O roteiro do filme, escrito pelo diretor Ti West, vai progressivamente afunilando os dramas envolvendo a oposição fazer-sexo versus estar-à-espreita-da-morte e interessando-se por um enlace: a posição da estrela aspirante que encontra na indústria pornô um sonho de alcançar, quem sabe, Hollywood (vivida por Mia Goth) e o olhar da esposa idosa do homem que alugou a casa para as filmagens. É, aliás, nesta oposição entre a senilidade e a jovialidade que reside a tensão do filme.
Owen Campbell, Jenna Ortega, Brittany Snow, Kid Cudi, Mia Goth e Martin Henderson integram o elenco. Imagem: Divulgação
Este quadro dramático que coloca corpos jovens sedentos por sexo como sendo aptos a serem assassinados é um dos mais emblemáticos marcadores do sub-gênero do terror slasher, em que assistimos e vibramos com cortes, jorros sanguíneos e decapitações enquanto o assassino – que pode ser Jason, Freddy Krueger, Michael Mayers ou algum psicopata aleatório – parece encarar a moral cristã através de alguma arma branca. Matar o corpo sexuado, na leitura de alguns críticos e teóricos do cinema, sintetizaria um caráter conservador na produção de cinema de horror.

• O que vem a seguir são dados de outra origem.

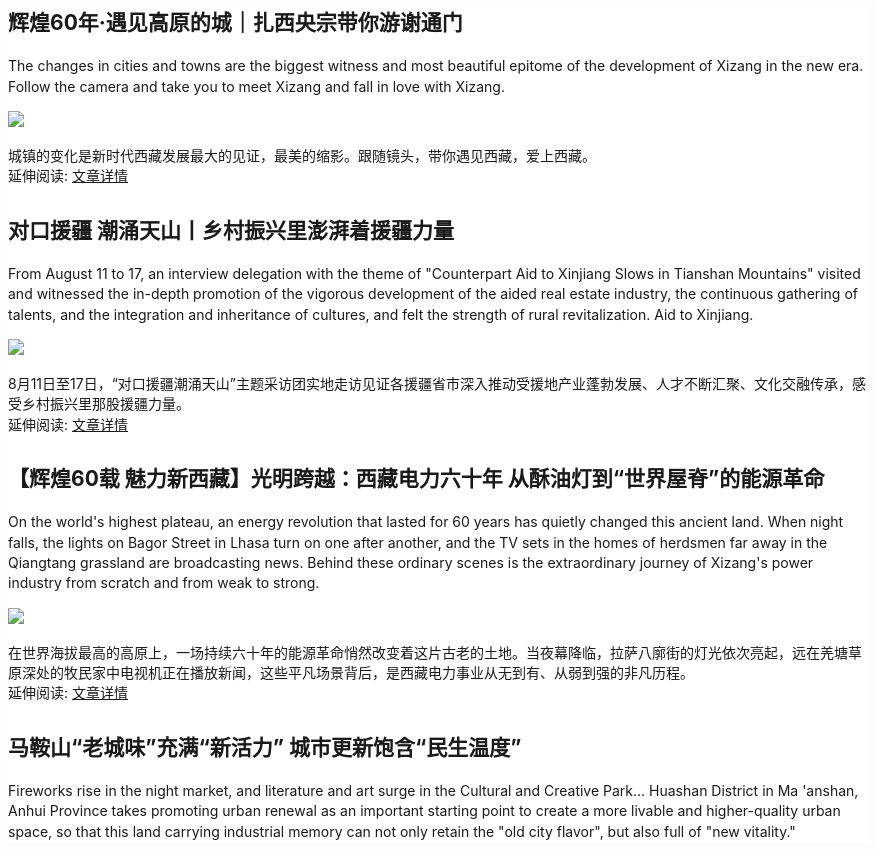 <qrcode title="何以中国丨你的穿搭，离“文物级”高级感还差多远?" image="https://p4.img.cctvpic.com/photoworkspace/2025/08/31/2025083120034750707.jpg" />   

## 辉煌60年·遇见高原的城｜扎西央宗带你游谢通门   
The changes in cities and towns are the biggest witness and most beautiful epitome of the development of Xizang in the new era. Follow the camera and take you to meet Xizang and fall in love with Xizang.   

<img src="https://p5.img.cctvpic.com/photoworkspace/2025/08/31/2025083120001830061.jpg" />   

城镇的变化是新时代西藏发展最大的见证，最美的缩影。跟随镜头，带你遇见西藏，爱上西藏。   
延伸阅读: [文章详情](https://news.cctv.com/2025/08/31/ARTIVmBEp3GpLhEms5qmPXCa250831.shtml)   

<qrcode title="辉煌60年·遇见高原的城｜扎西央宗带你游谢通门" image="https://p5.img.cctvpic.com/photoworkspace/2025/08/31/2025083120001830061.jpg" />   

## 对口援疆 潮涌天山丨乡村振兴里澎湃着援疆力量   
From August 11 to 17, an interview delegation with the theme of "Counterpart Aid to Xinjiang Slows in Tianshan Mountains" visited and witnessed the in-depth promotion of the vigorous development of the aided real estate industry, the continuous gathering of talents, and the integration and inheritance of cultures, and felt the strength of rural revitalization. Aid to Xinjiang.   

<img src="https://p4.img.cctvpic.com/photoworkspace/2025/08/31/2025083119565136888.png" />   

8月11日至17日，“对口援疆潮涌天山”主题采访团实地走访见证各援疆省市深入推动受援地产业蓬勃发展、人才不断汇聚、文化交融传承，感受乡村振兴里那股援疆力量。   
延伸阅读: [文章详情](https://news.cctv.com/2025/08/31/ARTITewkOzpwlRnIobq215qF250831.shtml)   

<qrcode title="对口援疆 潮涌天山丨乡村振兴里澎湃着援疆力量" image="https://p4.img.cctvpic.com/photoworkspace/2025/08/31/2025083119565136888.png" />   

## 【辉煌60载 魅力新西藏】光明跨越：西藏电力六十年 从酥油灯到“世界屋脊”的能源革命   
On the world's highest plateau, an energy revolution that lasted for 60 years has quietly changed this ancient land. When night falls, the lights on Bagor Street in Lhasa turn on one after another, and the TV sets in the homes of herdsmen far away in the Qiangtang grassland are broadcasting news. Behind these ordinary scenes is the extraordinary journey of Xizang's power industry from scratch and from weak to strong.   

<img src="https://p4.img.cctvpic.com/photoworkspace/2025/08/31/2025083119514580630.jpg" />   

在世界海拔最高的高原上，一场持续六十年的能源革命悄然改变着这片古老的土地。当夜幕降临，拉萨八廓街的灯光依次亮起，远在羌塘草原深处的牧民家中电视机正在播放新闻，这些平凡场景背后，是西藏电力事业从无到有、从弱到强的非凡历程。   
延伸阅读: [文章详情](https://news.cctv.com/2025/08/31/ARTI9160gz5HA9loHoLRqRn6250831.shtml)   

<qrcode title="【辉煌60载 魅力新西藏】光明跨越：西藏电力六十年 从酥油灯到“世界屋脊”的能源革命" image="https://p4.img.cctvpic.com/photoworkspace/2025/08/31/2025083119514580630.jpg" />   

## 马鞍山“老城味”充满“新活力” 城市更新饱含“民生温度”   
Fireworks rise in the night market, and literature and art surge in the Cultural and Creative Park... Huashan District in Ma 'anshan, Anhui Province takes promoting urban renewal as an important starting point to create a more livable and higher-quality urban space, so that this land carrying industrial memory can not only retain the "old city flavor", but also full of "new vitality."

Aqui, em X – A marca da morte, a presentificação do slasher vem através de um paradoxo: é tanto a intenção de matar o desejo sexual de uma era hippie e hedonista como os anos de 1970 e instaurar a ordem conservadora que viria com a eleição de Ronald Reagan, na década de 1980, quanto uma certa inveja (e desejo de aniquilação) do corpo jovem, exposto e apto ao gozo, por pessoas idosas. A inscrição sexual que sublinha a relação entre “perfuração” e “penetração” de corpos faz algum sentido, ao mesmo tempo em que somos assombrados por idosos em que o rusgo da pele se converte em máscara de horror.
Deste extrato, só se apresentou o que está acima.